- YOUR INSTRUCTIONS
Would you reproduce exactly the lines below from the one holding "### Telegram bot" through the one holding "Seaborn is a", inclusive, and no others?

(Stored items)
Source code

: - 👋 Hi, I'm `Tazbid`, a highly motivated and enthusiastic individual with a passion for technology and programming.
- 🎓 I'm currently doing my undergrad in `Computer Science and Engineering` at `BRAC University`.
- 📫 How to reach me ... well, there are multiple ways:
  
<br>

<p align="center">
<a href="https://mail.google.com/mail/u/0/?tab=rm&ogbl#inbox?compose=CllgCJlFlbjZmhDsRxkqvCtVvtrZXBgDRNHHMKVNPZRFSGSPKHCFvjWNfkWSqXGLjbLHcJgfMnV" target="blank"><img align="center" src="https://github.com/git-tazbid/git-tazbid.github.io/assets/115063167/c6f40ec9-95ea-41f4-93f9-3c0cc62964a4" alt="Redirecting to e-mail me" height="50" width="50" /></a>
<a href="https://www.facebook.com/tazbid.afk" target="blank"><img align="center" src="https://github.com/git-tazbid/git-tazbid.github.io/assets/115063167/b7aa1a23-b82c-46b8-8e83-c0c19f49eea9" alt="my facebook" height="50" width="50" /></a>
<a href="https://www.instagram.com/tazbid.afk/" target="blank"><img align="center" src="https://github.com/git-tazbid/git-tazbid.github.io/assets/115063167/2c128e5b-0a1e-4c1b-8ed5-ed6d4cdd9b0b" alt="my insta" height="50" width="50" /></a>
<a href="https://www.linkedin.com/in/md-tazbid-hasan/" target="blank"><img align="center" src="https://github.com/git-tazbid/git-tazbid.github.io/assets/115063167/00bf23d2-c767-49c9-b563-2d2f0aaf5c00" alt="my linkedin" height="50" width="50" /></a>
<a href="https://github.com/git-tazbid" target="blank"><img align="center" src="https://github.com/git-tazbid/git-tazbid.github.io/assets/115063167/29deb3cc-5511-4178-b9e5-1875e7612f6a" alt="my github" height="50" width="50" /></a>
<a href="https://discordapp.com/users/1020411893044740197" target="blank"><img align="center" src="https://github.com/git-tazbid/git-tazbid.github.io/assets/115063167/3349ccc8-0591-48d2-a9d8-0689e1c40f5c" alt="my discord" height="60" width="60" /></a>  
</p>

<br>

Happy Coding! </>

...

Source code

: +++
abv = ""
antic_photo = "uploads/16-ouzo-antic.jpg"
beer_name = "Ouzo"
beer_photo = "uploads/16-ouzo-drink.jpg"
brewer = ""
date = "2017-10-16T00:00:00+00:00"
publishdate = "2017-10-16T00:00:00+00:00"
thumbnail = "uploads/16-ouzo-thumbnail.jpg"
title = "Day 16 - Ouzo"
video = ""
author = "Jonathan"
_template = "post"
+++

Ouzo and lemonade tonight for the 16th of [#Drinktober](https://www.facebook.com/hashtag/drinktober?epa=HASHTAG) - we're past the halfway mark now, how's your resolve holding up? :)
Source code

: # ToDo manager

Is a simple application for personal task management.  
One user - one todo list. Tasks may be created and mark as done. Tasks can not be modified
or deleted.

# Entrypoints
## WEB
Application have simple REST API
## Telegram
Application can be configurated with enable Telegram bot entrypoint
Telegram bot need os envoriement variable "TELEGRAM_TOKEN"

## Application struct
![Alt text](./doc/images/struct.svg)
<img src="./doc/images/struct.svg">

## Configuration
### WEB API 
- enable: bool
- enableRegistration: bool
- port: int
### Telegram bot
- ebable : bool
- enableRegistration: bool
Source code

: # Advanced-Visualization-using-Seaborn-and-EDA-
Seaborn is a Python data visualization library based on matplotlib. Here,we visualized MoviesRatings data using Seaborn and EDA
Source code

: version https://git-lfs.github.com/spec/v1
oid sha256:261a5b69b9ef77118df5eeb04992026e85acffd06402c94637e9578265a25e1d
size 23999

- SOLUTION TO THIS TASK
### Telegram bot
- ebable : bool
- enableRegistration: bool
Source code

: # Advanced-Visualization-using-Seaborn-and-EDA-
Seaborn is a Python data visualization library based on matplotlib. Here,we visualized MoviesRatings data using Seaborn and EDA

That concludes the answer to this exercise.